On 17 June 2016 at 19:52, Prathamesh Kulkarni
<prathamesh.kulkarni@linaro.org> wrote:
> On 14 June 2016 at 18:31, Prathamesh Kulkarni
> <prathamesh.kulkarni@linaro.org> wrote:
>> On 13 June 2016 at 16:13, Jan Hubicka <hubicka@ucw.cz> wrote:
>>>> diff --git a/gcc/cgraph.h b/gcc/cgraph.h
>>>> index ecafe63..41ac408 100644
>>>> --- a/gcc/cgraph.h
>>>> +++ b/gcc/cgraph.h
>>>> @@ -1874,6 +1874,9 @@ public:
>>>>       if we did not do any inter-procedural code movement.  */
>>>>    unsigned used_by_single_function : 1;
>>>>
>>>> +  /* Set if -fsection-anchors is set.  */
>>>> +  unsigned section_anchor : 1;
>>>> +
>>>>  private:
>>>>    /* Assemble thunks and aliases associated to varpool node.  */
>>>>    void assemble_aliases (void);
>>>> diff --git a/gcc/cgraphunit.c b/gcc/cgraphunit.c
>>>> index 4bfcad7..e75d5c0 100644
>>>> --- a/gcc/cgraphunit.c
>>>> +++ b/gcc/cgraphunit.c
>>>> @@ -800,6 +800,9 @@ varpool_node::finalize_decl (tree decl)
>>>>       it is available to notice_global_symbol.  */
>>>>    node->definition = true;
>>>>    notice_global_symbol (decl);
>>>> +
>>>> +  node->section_anchor = flag_section_anchors;
>>>> +
>>>>    if (TREE_THIS_VOLATILE (decl) || DECL_PRESERVE_P (decl)
>>>>        /* Traditionally we do not eliminate static variables when not
>>>>        optimizing and when not doing toplevel reoder.  */
>>>> diff --git a/gcc/common.opt b/gcc/common.opt
>>>> index f0d7196..e497795 100644
>>>> --- a/gcc/common.opt
>>>> +++ b/gcc/common.opt
>>>> @@ -1590,6 +1590,10 @@ fira-algorithm=
>>>>  Common Joined RejectNegative Enum(ira_algorithm) Var(flag_ira_algorithm) Init(IRA_ALGORITHM_CB) Optimization
>>>>  -fira-algorithm=[CB|priority] Set the used IRA algorithm.
>>>>
>>>> +fipa-increase_alignment
>>>> +Common Report Var(flag_ipa_increase_alignment) Init(0) Optimization
>>>> +Option to gate increase_alignment ipa pass.
>>>> +
>>>>  Enum
>>>>  Name(ira_algorithm) Type(enum ira_algorithm) UnknownError(unknown IRA algorithm %qs)
>>>>
>>>> @@ -2133,7 +2137,7 @@ Common Report Var(flag_sched_dep_count_heuristic) Init(1) Optimization
>>>>  Enable the dependent count heuristic in the scheduler.
>>>>
>>>>  fsection-anchors
>>>> -Common Report Var(flag_section_anchors) Optimization
>>>> +Common Report Var(flag_section_anchors)

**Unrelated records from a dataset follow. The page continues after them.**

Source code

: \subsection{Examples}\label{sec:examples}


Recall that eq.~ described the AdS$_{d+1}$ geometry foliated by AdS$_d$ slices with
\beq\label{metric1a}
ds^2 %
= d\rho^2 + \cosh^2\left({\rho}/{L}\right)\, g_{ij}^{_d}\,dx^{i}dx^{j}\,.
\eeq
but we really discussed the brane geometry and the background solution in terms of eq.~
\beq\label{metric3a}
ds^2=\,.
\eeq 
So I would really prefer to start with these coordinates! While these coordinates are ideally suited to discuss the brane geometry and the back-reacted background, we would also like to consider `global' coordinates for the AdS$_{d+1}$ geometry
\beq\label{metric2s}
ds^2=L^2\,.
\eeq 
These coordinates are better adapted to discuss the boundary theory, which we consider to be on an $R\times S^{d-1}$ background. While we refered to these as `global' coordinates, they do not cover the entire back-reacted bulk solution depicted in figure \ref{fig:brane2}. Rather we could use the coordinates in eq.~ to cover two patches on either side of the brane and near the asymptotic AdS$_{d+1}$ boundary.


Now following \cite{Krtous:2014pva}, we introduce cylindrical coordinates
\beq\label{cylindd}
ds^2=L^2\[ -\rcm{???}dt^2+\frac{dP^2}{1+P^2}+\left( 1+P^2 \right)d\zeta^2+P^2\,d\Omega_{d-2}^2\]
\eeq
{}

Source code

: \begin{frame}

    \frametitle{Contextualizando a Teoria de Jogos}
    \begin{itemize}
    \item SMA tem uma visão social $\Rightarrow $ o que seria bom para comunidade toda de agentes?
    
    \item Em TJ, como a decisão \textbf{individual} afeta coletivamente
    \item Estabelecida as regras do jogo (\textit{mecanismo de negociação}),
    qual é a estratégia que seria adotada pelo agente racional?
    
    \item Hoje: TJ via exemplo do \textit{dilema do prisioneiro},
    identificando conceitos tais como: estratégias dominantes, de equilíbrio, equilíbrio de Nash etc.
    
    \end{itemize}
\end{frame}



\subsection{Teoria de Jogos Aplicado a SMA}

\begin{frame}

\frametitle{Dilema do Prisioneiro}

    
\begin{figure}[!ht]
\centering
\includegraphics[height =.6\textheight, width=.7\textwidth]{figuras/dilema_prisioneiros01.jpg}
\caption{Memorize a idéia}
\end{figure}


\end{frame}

>>>>  Access data in the same section from shared anchor points.
>>>>
>>>>  fsee
>>>> diff --git a/gcc/config/aarch64/aarch64.c b/gcc/config/aarch64/aarch64.c
>>>> index a0db3a4..1482566 100644
>>>> --- a/gcc/config/aarch64/aarch64.c
>>>> +++ b/gcc/config/aarch64/aarch64.c
>>>> @@ -8252,6 +8252,8 @@ aarch64_override_options (void)
>>>>
>>>>    aarch64_register_fma_steering ();
>>>>
>>>> +  /* Enable increase_alignment pass.  */
>>>> +  flag_ipa_increase_alignment = 1;
>>>
>>> I would rather enable it always on targets that do support anchors.
>> AFAIK aarch64 supports section anchors.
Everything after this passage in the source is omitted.